◆ REQUIREMENT
Your task is to give the records again exactly. Leave each picture out.

◆ Items from a data source

Content starts

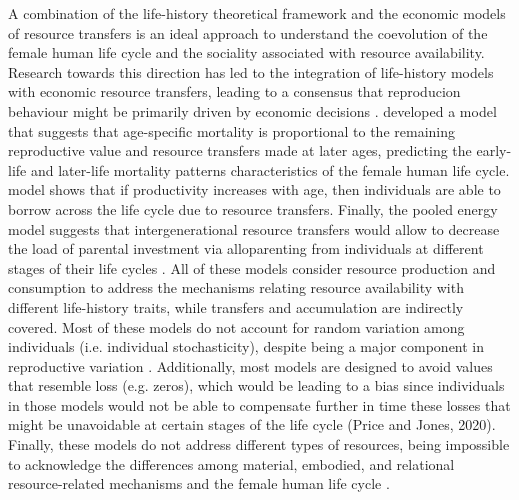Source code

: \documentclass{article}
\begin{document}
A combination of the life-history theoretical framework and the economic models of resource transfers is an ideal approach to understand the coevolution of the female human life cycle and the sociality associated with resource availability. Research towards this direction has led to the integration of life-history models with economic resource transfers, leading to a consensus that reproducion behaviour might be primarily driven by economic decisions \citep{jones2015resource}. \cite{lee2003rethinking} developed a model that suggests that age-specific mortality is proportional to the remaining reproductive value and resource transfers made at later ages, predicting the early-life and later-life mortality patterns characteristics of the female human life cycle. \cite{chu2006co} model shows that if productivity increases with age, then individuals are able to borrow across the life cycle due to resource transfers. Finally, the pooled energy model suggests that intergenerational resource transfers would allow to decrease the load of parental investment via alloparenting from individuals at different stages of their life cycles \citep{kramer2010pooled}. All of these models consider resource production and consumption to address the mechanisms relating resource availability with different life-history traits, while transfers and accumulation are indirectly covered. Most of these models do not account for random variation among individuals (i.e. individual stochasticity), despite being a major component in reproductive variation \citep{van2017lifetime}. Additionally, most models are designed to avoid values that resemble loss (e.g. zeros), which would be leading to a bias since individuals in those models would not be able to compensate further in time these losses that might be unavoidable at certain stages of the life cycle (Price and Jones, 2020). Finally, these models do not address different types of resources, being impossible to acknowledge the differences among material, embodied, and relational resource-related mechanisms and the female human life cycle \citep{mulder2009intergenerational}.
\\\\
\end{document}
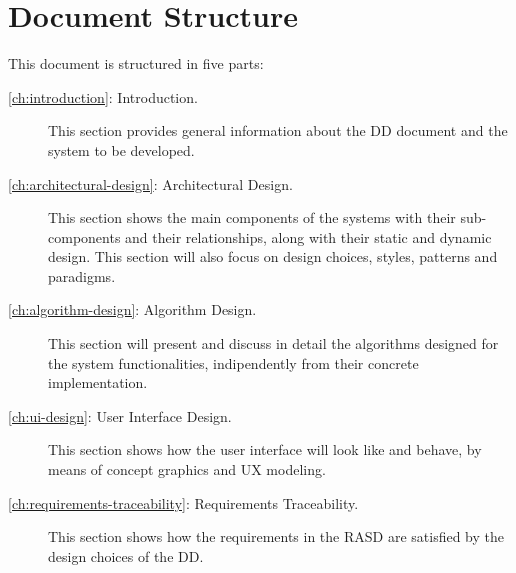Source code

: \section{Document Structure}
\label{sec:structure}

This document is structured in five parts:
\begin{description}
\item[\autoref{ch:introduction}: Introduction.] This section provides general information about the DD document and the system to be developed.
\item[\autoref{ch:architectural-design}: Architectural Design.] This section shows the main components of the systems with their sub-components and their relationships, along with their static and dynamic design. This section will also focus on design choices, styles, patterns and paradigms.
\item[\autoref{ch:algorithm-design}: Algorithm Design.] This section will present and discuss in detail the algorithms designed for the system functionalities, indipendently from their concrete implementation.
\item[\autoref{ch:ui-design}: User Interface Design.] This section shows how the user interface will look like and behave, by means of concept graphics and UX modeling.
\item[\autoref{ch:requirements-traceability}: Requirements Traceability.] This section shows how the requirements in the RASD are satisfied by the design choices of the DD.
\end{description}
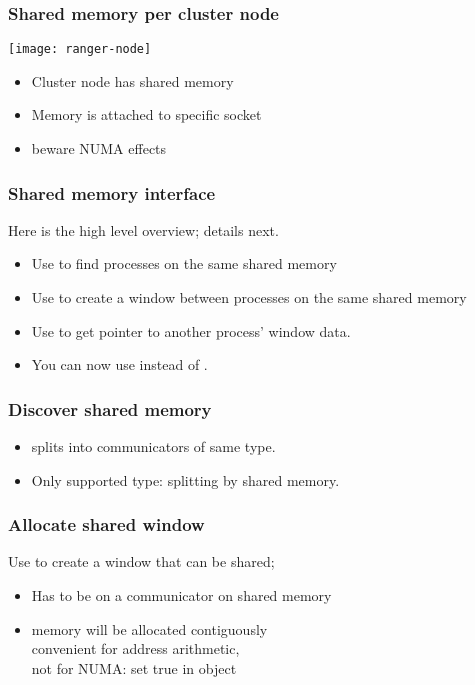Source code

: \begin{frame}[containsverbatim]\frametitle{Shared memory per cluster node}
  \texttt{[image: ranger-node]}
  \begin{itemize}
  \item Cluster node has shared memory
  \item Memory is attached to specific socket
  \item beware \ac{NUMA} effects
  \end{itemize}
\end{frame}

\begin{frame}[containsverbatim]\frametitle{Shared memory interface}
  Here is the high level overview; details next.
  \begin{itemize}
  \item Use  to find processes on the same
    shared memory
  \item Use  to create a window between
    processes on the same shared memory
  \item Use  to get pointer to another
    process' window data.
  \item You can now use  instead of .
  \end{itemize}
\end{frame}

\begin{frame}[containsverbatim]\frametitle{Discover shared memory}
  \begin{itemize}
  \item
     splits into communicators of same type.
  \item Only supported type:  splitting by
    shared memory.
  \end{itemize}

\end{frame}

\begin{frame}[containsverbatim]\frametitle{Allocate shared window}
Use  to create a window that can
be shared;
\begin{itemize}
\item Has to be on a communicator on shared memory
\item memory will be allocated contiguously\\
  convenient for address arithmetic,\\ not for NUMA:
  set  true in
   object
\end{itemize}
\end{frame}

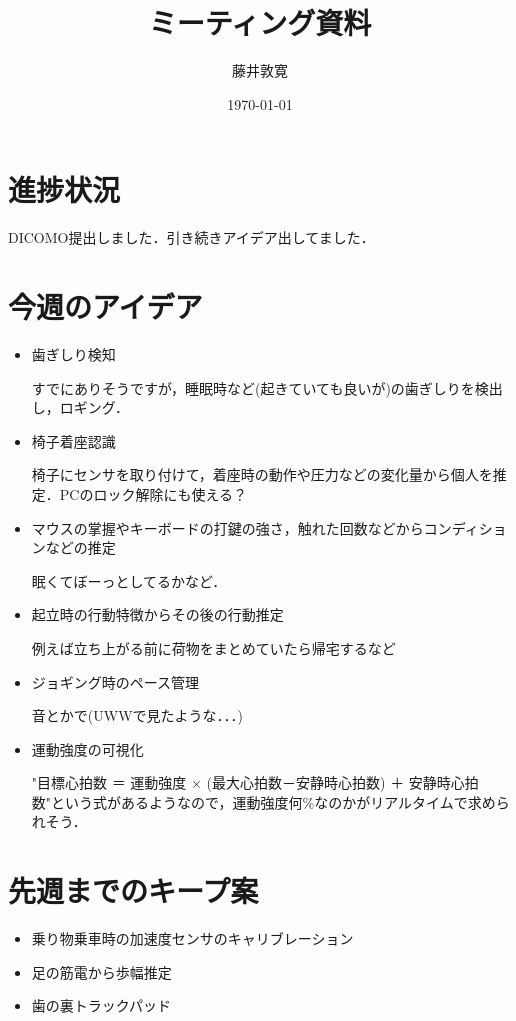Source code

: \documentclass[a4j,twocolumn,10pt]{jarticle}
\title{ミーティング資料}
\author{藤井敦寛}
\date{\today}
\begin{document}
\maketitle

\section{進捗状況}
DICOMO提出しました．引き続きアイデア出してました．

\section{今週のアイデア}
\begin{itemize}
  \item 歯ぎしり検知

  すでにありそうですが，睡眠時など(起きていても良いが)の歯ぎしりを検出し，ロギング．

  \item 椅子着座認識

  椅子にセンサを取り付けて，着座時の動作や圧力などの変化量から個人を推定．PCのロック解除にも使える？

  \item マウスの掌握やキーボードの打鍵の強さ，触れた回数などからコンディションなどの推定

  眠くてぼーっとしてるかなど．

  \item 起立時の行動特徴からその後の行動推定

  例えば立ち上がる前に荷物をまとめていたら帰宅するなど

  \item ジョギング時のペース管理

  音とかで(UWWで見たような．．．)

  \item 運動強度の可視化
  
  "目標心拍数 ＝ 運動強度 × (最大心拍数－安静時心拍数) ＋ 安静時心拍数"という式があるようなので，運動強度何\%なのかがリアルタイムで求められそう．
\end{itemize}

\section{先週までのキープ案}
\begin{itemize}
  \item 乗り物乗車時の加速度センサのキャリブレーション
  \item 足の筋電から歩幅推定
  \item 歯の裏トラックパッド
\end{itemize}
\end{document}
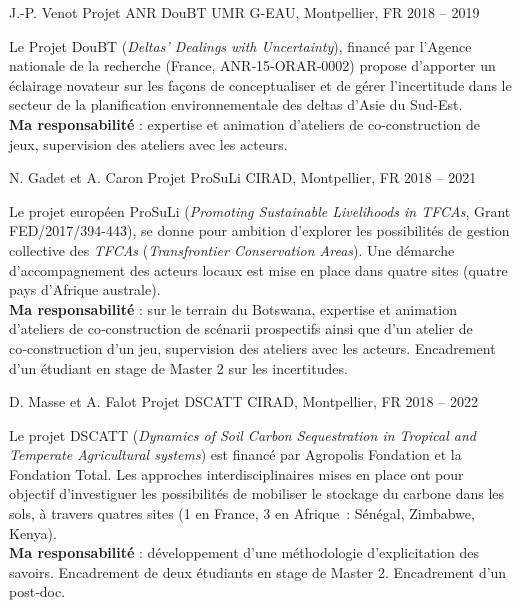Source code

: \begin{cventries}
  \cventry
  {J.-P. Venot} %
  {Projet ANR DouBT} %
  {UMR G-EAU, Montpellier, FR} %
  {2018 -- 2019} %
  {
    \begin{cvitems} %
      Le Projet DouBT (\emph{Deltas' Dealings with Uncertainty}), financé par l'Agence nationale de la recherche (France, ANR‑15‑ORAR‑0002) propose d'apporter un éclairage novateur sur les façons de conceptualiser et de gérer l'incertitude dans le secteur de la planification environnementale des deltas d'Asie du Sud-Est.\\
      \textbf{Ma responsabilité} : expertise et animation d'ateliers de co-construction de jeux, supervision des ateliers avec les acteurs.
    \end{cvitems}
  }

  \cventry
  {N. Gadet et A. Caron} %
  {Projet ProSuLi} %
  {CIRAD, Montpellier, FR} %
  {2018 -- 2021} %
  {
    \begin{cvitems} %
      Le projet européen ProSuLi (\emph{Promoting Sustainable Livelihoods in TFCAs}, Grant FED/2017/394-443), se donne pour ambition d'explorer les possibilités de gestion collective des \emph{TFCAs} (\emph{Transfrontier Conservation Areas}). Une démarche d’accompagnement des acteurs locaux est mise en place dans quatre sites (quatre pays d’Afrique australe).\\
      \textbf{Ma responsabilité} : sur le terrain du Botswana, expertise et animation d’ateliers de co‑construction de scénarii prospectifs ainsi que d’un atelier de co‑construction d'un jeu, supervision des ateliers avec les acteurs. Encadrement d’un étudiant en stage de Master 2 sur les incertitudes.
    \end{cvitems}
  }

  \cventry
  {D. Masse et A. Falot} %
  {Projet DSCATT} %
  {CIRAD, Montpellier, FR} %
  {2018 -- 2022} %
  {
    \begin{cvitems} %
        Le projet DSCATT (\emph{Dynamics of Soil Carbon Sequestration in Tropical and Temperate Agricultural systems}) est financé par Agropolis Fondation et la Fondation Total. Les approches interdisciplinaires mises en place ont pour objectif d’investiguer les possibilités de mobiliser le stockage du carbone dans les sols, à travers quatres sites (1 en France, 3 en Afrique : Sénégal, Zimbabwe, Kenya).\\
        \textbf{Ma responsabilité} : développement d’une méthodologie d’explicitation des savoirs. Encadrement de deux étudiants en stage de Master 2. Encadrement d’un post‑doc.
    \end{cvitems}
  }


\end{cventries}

Content ends

◆ OUTPUT
Source code

: \documentclass{article}
\begin{document}
A combination of the life-history theoretical framework and the economic models of resource transfers is an ideal approach to understand the coevolution of the female human life cycle and the sociality associated with resource availability. Research towards this direction has led to the integration of life-history models with economic resource transfers, leading to a consensus that reproducion behaviour might be primarily driven by economic decisions \citep{jones2015resource}. \cite{lee2003rethinking} developed a model that suggests that age-specific mortality is proportional to the remaining reproductive value and resource transfers made at later ages, predicting the early-life and later-life mortality patterns characteristics of the female human life cycle. \cite{chu2006co} model shows that if productivity increases with age, then individuals are able to borrow across the life cycle due to resource transfers. Finally, the pooled energy model suggests that intergenerational resource transfers would allow to decrease the load of parental investment via alloparenting from individuals at different stages of their life cycles \citep{kramer2010pooled}. All of these models consider resource production and consumption to address the mechanisms relating resource availability with different life-history traits, while transfers and accumulation are indirectly covered. Most of these models do not account for random variation among individuals (i.e. individual stochasticity), despite being a major component in reproductive variation \citep{van2017lifetime}. Additionally, most models are designed to avoid values that resemble loss (e.g. zeros), which would be leading to a bias since individuals in those models would not be able to compensate further in time these losses that might be unavoidable at certain stages of the life cycle (Price and Jones, 2020). Finally, these models do not address different types of resources, being impossible to acknowledge the differences among material, embodied, and relational resource-related mechanisms and the female human life cycle \citep{mulder2009intergenerational}.
\\\\
\end{document}
Source code

: \section{Document Structure}
\label{sec:structure}

This document is structured in five parts:
\begin{description}
\item[\autoref{ch:introduction}: Introduction.] This section provides general information about the DD document and the system to be developed.
\item[\autoref{ch:architectural-design}: Architectural Design.] This section shows the main components of the systems with their sub-components and their relationships, along with their static and dynamic design. This section will also focus on design choices, styles, patterns and paradigms.
\item[\autoref{ch:algorithm-design}: Algorithm Design.] This section will present and discuss in detail the algorithms designed for the system functionalities, indipendently from their concrete implementation.
\item[\autoref{ch:ui-design}: User Interface Design.] This section shows how the user interface will look like and behave, by means of concept graphics and UX modeling.
\item[\autoref{ch:requirements-traceability}: Requirements Traceability.] This section shows how the requirements in the RASD are satisfied by the design choices of the DD.
\end{description}
Source code

: \begin{frame}[containsverbatim]\frametitle{Shared memory per cluster node}
  \texttt{[image: ranger-node]}
  \begin{itemize}
  \item Cluster node has shared memory
  \item Memory is attached to specific socket
  \item beware \ac{NUMA} effects
  \end{itemize}
\end{frame}

\begin{frame}[containsverbatim]\frametitle{Shared memory interface}
  Here is the high level overview; details next.
  \begin{itemize}
  \item Use  to find processes on the same
    shared memory
  \item Use  to create a window between
    processes on the same shared memory
  \item Use  to get pointer to another
    process' window data.
  \item You can now use  instead of .
  \end{itemize}
\end{frame}

\begin{frame}[containsverbatim]\frametitle{Discover shared memory}
  \begin{itemize}
  \item
     splits into communicators of same type.
  \item Only supported type:  splitting by
    shared memory.
  \end{itemize}

\end{frame}

\begin{frame}[containsverbatim]\frametitle{Allocate shared window}
Use  to create a window that can
be shared;
\begin{itemize}
\item Has to be on a communicator on shared memory
\item memory will be allocated contiguously\\
  convenient for address arithmetic,\\ not for NUMA:
  set  true in
   object
\end{itemize}
\end{frame}

Source code

: \documentclass[a4j,twocolumn,10pt]{jarticle}
\title{ミーティング資料}
\author{藤井敦寛}
\date{\today}
\begin{document}
\maketitle

\section{進捗状況}
DICOMO提出しました．引き続きアイデア出してました．

\section{今週のアイデア}
\begin{itemize}
  \item 歯ぎしり検知

  すでにありそうですが，睡眠時など(起きていても良いが)の歯ぎしりを検出し，ロギング．

  \item 椅子着座認識

  椅子にセンサを取り付けて，着座時の動作や圧力などの変化量から個人を推定．PCのロック解除にも使える？

  \item マウスの掌握やキーボードの打鍵の強さ，触れた回数などからコンディションなどの推定

  眠くてぼーっとしてるかなど．

  \item 起立時の行動特徴からその後の行動推定

  例えば立ち上がる前に荷物をまとめていたら帰宅するなど

  \item ジョギング時のペース管理

  音とかで(UWWで見たような．．．)

  \item 運動強度の可視化
  
  "目標心拍数 ＝ 運動強度 × (最大心拍数－安静時心拍数) ＋ 安静時心拍数"という式があるようなので，運動強度何\%なのかがリアルタイムで求められそう．
\end{itemize}

\section{先週までのキープ案}
\begin{itemize}
  \item 乗り物乗車時の加速度センサのキャリブレーション
  \item 足の筋電から歩幅推定
  \item 歯の裏トラックパッド
\end{itemize}
\end{document}
Source code

: \begin{cventries}
  \cventry
  {J.-P. Venot} %
  {Projet ANR DouBT} %
  {UMR G-EAU, Montpellier, FR} %
  {2018 -- 2019} %
  {
    \begin{cvitems} %
      Le Projet DouBT (\emph{Deltas' Dealings with Uncertainty}), financé par l'Agence nationale de la recherche (France, ANR‑15‑ORAR‑0002) propose d'apporter un éclairage novateur sur les façons de conceptualiser et de gérer l'incertitude dans le secteur de la planification environnementale des deltas d'Asie du Sud-Est.\\
      \textbf{Ma responsabilité} : expertise et animation d'ateliers de co-construction de jeux, supervision des ateliers avec les acteurs.
    \end{cvitems}
  }

  \cventry
  {N. Gadet et A. Caron} %
  {Projet ProSuLi} %
  {CIRAD, Montpellier, FR} %
  {2018 -- 2021} %
  {
    \begin{cvitems} %
      Le projet européen ProSuLi (\emph{Promoting Sustainable Livelihoods in TFCAs}, Grant FED/2017/394-443), se donne pour ambition d'explorer les possibilités de gestion collective des \emph{TFCAs} (\emph{Transfrontier Conservation Areas}). Une démarche d’accompagnement des acteurs locaux est mise en place dans quatre sites (quatre pays d’Afrique australe).\\
      \textbf{Ma responsabilité} : sur le terrain du Botswana, expertise et animation d’ateliers de co‑construction de scénarii prospectifs ainsi que d’un atelier de co‑construction d'un jeu, supervision des ateliers avec les acteurs. Encadrement d’un étudiant en stage de Master 2 sur les incertitudes.
    \end{cvitems}
  }

  \cventry
  {D. Masse et A. Falot} %
  {Projet DSCATT} %
  {CIRAD, Montpellier, FR} %
  {2018 -- 2022} %
  {
    \begin{cvitems} %
        Le projet DSCATT (\emph{Dynamics of Soil Carbon Sequestration in Tropical and Temperate Agricultural systems}) est financé par Agropolis Fondation et la Fondation Total. Les approches interdisciplinaires mises en place ont pour objectif d’investiguer les possibilités de mobiliser le stockage du carbone dans les sols, à travers quatres sites (1 en France, 3 en Afrique : Sénégal, Zimbabwe, Kenya).\\
        \textbf{Ma responsabilité} : développement d’une méthodologie d’explicitation des savoirs. Encadrement de deux étudiants en stage de Master 2. Encadrement d’un post‑doc.
    \end{cvitems}
  }


\end{cventries}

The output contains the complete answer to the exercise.